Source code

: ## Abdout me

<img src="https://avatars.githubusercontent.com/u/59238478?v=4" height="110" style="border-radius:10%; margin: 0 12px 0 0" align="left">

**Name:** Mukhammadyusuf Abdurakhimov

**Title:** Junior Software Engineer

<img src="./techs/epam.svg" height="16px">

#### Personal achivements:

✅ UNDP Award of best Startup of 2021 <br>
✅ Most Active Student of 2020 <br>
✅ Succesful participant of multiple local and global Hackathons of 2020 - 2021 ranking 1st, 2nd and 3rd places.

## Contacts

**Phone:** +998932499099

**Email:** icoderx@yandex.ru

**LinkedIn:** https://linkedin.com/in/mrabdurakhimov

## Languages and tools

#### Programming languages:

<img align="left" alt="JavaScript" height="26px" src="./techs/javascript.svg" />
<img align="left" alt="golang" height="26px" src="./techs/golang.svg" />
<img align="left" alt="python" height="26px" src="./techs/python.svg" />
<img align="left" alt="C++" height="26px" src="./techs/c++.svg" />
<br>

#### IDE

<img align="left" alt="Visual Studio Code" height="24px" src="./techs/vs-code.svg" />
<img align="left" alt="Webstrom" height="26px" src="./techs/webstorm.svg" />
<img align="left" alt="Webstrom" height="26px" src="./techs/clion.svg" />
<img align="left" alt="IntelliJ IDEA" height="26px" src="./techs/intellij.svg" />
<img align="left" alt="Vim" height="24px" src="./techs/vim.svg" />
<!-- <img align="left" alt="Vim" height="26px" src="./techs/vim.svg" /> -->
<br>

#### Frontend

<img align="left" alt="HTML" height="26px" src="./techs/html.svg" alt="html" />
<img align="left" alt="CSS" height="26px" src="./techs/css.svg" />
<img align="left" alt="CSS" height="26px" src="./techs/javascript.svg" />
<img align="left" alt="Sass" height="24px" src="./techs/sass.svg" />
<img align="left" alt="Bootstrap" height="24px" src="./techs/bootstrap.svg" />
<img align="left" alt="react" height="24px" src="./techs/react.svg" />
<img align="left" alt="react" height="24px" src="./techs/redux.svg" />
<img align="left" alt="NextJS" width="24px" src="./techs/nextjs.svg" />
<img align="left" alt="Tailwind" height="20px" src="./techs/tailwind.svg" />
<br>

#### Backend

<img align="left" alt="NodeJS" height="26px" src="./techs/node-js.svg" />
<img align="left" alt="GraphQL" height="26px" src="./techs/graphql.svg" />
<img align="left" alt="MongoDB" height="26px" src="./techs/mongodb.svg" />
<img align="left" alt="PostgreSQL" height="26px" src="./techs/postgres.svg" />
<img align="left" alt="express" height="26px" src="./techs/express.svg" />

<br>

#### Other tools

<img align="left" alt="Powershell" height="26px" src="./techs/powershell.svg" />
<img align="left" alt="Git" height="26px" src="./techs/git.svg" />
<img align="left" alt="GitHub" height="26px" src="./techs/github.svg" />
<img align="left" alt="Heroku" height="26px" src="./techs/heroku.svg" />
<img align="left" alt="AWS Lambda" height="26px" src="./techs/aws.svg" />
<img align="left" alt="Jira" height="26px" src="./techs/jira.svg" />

※

**Exercise objective**
The records above should be given again in full, exactly as written.

**Your solution**
Source code

: ## Abdout me

<img src="https://avatars.githubusercontent.com/u/59238478?v=4" height="110" style="border-radius:10%; margin: 0 12px 0 0" align="left">

**Name:** Mukhammadyusuf Abdurakhimov

**Title:** Junior Software Engineer

<img src="./techs/epam.svg" height="16px">

#### Personal achivements:

✅ UNDP Award of best Startup of 2021 <br>
✅ Most Active Student of 2020 <br>
✅ Succesful participant of multiple local and global Hackathons of 2020 - 2021 ranking 1st, 2nd and 3rd places.

## Contacts

**Phone:** +998932499099

**Email:** icoderx@yandex.ru

**LinkedIn:** https://linkedin.com/in/mrabdurakhimov

## Languages and tools

#### Programming languages:

<img align="left" alt="JavaScript" height="26px" src="./techs/javascript.svg" />
<img align="left" alt="golang" height="26px" src="./techs/golang.svg" />
<img align="left" alt="python" height="26px" src="./techs/python.svg" />
<img align="left" alt="C++" height="26px" src="./techs/c++.svg" />
<br>

#### IDE

<img align="left" alt="Visual Studio Code" height="24px" src="./techs/vs-code.svg" />
<img align="left" alt="Webstrom" height="26px" src="./techs/webstorm.svg" />
<img align="left" alt="Webstrom" height="26px" src="./techs/clion.svg" />
<img align="left" alt="IntelliJ IDEA" height="26px" src="./techs/intellij.svg" />
<img align="left" alt="Vim" height="24px" src="./techs/vim.svg" />
<!-- <img align="left" alt="Vim" height="26px" src="./techs/vim.svg" /> -->
<br>

#### Frontend

<img align="left" alt="HTML" height="26px" src="./techs/html.svg" alt="html" />
<img align="left" alt="CSS" height="26px" src="./techs/css.svg" />
<img align="left" alt="CSS" height="26px" src="./techs/javascript.svg" />
<img align="left" alt="Sass" height="24px" src="./techs/sass.svg" />
<img align="left" alt="Bootstrap" height="24px" src="./techs/bootstrap.svg" />
<img align="left" alt="react" height="24px" src="./techs/react.svg" />
<img align="left" alt="react" height="24px" src="./techs/redux.svg" />
<img align="left" alt="NextJS" width="24px" src="./techs/nextjs.svg" />
<img align="left" alt="Tailwind" height="20px" src="./techs/tailwind.svg" />
<br>

#### Backend

<img align="left" alt="NodeJS" height="26px" src="./techs/node-js.svg" />
<img align="left" alt="GraphQL" height="26px" src="./techs/graphql.svg" />
<img align="left" alt="MongoDB" height="26px" src="./techs/mongodb.svg" />
<img align="left" alt="PostgreSQL" height="26px" src="./techs/postgres.svg" />
<img align="left" alt="express" height="26px" src="./techs/express.svg" />

<br>

#### Other tools

<img align="left" alt="Powershell" height="26px" src="./techs/powershell.svg" />
<img align="left" alt="Git" height="26px" src="./techs/git.svg" />
<img align="left" alt="GitHub" height="26px" src="./techs/github.svg" />
<img align="left" alt="Heroku" height="26px" src="./techs/heroku.svg" />
<img align="left" alt="AWS Lambda" height="26px" src="./techs/aws.svg" />
<img align="left" alt="Jira" height="26px" src="./techs/jira.svg" />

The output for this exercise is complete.